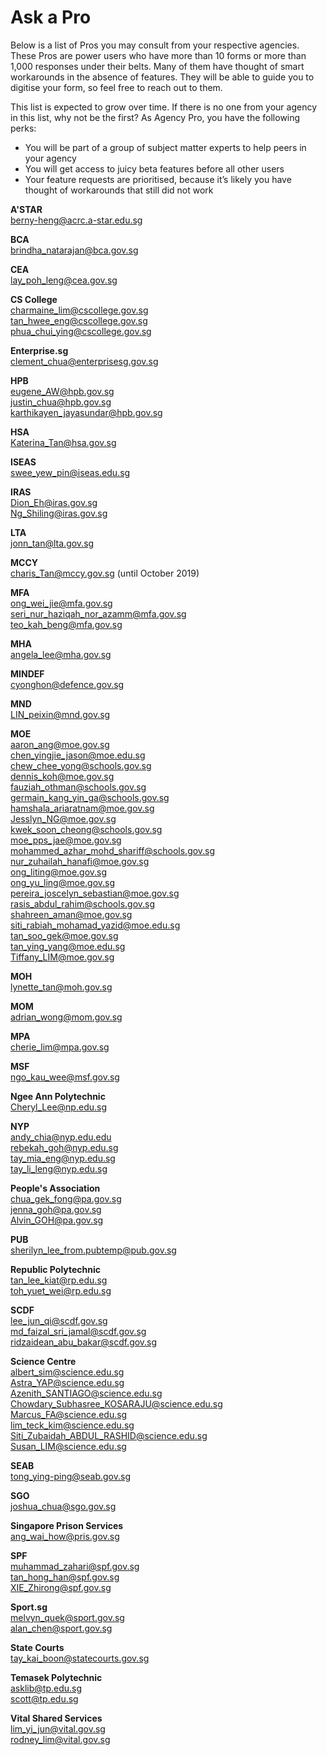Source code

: # Ask a Pro

Below is a list of Pros you may consult from your respective agencies. These Pros are power users who have more than 10 forms or more than 1,000 responses under their belts. Many of them have thought of smart workarounds in the absence of features. They will be able to guide you to digitise your form, so feel free to reach out to them.

This list is expected to grow over time. If there is no one from your agency in this list, why not be the first? As Agency Pro, you have the following perks:
- You will be part of a group of subject matter experts to help peers in your agency
- You will get access to juicy beta features before all other users
- Your feature requests are prioritised, because it’s likely you have thought of workarounds that still did not work

**A'STAR**  
berny-heng@acrc.a-star.edu.sg  

**BCA**  
brindha_natarajan@bca.gov.sg

**CEA**  
lay_poh_leng@cea.gov.sg

**CS College**  
charmaine_lim@cscollege.gov.sg  
tan_hwee_eng@cscollege.gov.sg  
phua_chui_ying@cscollege.gov.sg

**Enterprise.sg**  
clement_chua@enterprisesg.gov.sg

**HPB**  
eugene_AW@hpb.gov.sg  
justin_chua@hpb.gov.sg  
karthikayen_jayasundar@hpb.gov.sg

**HSA**  
Katerina_Tan@hsa.gov.sg

**ISEAS**  
swee_yew_pin@iseas.edu.sg

**IRAS**  
Dion_Eh@iras.gov.sg   
Ng_Shiling@iras.gov.sg

**LTA**  
jonn_tan@lta.gov.sg

**MCCY**  
charis_Tan@mccy.gov.sg (until October 2019)

**MFA**  
ong_wei_jie@mfa.gov.sg  
seri_nur_haziqah_nor_azamm@mfa.gov.sg  
teo_kah_beng@mfa.gov.sg

**MHA**  
angela_lee@mha.gov.sg

**MINDEF**  
cyonghon@defence.gov.sg

**MND**  
LIN_peixin@mnd.gov.sg

**MOE**    
aaron_ang@moe.gov.sg  
chen_yingjie_jason@moe.edu.sg  
chew_chee_yong@schools.gov.sg  
dennis_koh@moe.gov.sg  
fauziah_othman@schools.gov.sg  
germain_kang_yin_ga@schools.gov.sg  
hamshala_ariaratnam@moe.gov.sg   
Jesslyn_NG@moe.gov.sg    
kwek_soon_cheong@schools.gov.sg  
moe_pps_jae@moe.gov.sg  
mohammed_azhar_mohd_shariff@schools.gov.sg  
nur_zuhailah_hanafi@moe.gov.sg  
ong_liting@moe.gov.sg  
ong_yu_ling@moe.gov.sg  
pereira_joscelyn_sebastian@moe.gov.sg  
rasis_abdul_rahim@schools.gov.sg  
shahreen_aman@moe.gov.sg  
siti_rabiah_mohamad_yazid@moe.edu.sg  
tan_soo_gek@moe.gov.sg  
tan_ying_yang@moe.edu.sg  
Tiffany_LIM@moe.gov.sg  

**MOH**  
lynette_tan@moh.gov.sg

**MOM**  
adrian_wong@mom.gov.sg

**MPA**  
cherie_lim@mpa.gov.sg

**MSF**  
ngo_kau_wee@msf.gov.sg

**Ngee Ann Polytechnic**  
Cheryl_Lee@np.edu.sg

**NYP**  
andy_chia@nyp.edu.edu  
rebekah_goh@nyp.edu.sg  
tay_mia_eng@nyp.edu.sg  
tay_li_leng@nyp.edu.sg

**People's Association**  
chua_gek_fong@pa.gov.sg  
jenna_goh@pa.gov.sg  
Alvin_GOH@pa.gov.sg

**PUB**  
sherilyn_lee_from.pubtemp@pub.gov.sg

**Republic Polytechnic**  
tan_lee_kiat@rp.edu.sg  
toh_yuet_wei@rp.edu.sg

**SCDF**  
lee_jun_qi@scdf.gov.sg  
md_faizal_sri_jamal@scdf.gov.sg  
ridzaidean_abu_bakar@scdf.gov.sg

**Science Centre**  
albert_sim@science.edu.sg    
Astra_YAP@science.edu.sg    
Azenith_SANTIAGO@science.edu.sg    
Chowdary_Subhasree_KOSARAJU@science.edu.sg  
Marcus_FA@science.edu.sg  
lim_teck_kim@science.edu.sg  
Siti_Zubaidah_ABDUL_RASHID@science.edu.sg  
Susan_LIM@science.edu.sg  

**SEAB**  
tong_ying-ping@seab.gov.sg

**SGO**  
joshua_chua@sgo.gov.sg

**Singapore Prison Services**  
ang_wai_how@pris.gov.sg

**SPF**  
muhammad_zahari@spf.gov.sg  
tan_hong_han@spf.gov.sg  
XIE_Zhirong@spf.gov.sg

**Sport.sg**  
melvyn_quek@sport.gov.sg  
alan_chen@sport.gov.sg

**State Courts**  
tay_kai_boon@statecourts.gov.sg

**Temasek Polytechnic**  
asklib@tp.edu.sg  
scott@tp.edu.sg

**Vital Shared Services**  
lim_yi_jun@vital.gov.sg  
rodney_lim@vital.gov.sg
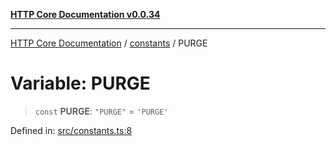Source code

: [**HTTP Core Documentation v0.0.34**](../../README.md)

***

[HTTP Core Documentation](../../modules.md) / [constants](../README.md) / PURGE

# Variable: PURGE

> `const` **PURGE**: `"PURGE"` = `'PURGE'`

Defined in: [src/constants.ts:8](https://github.com/stonemjs/http-core/blob/424f80742be298e137f118c0e2e80266a8a78f3c/src/constants.ts#L8)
----------
### YOUR TASK
If a line above holds the string "will", return it as it stands.

### SOLUTION TO THIS EXERCISE
Below is a list of Pros you may consult from your respective agencies. These Pros are power users who have more than 10 forms or more than 1,000 responses under their belts. Many of them have thought of smart workarounds in the absence of features. They will be able to guide you to digitise your form, so feel free to reach out to them.
- You will be part of a group of subject matter experts to help peers in your agency
- You will get access to juicy beta features before all other users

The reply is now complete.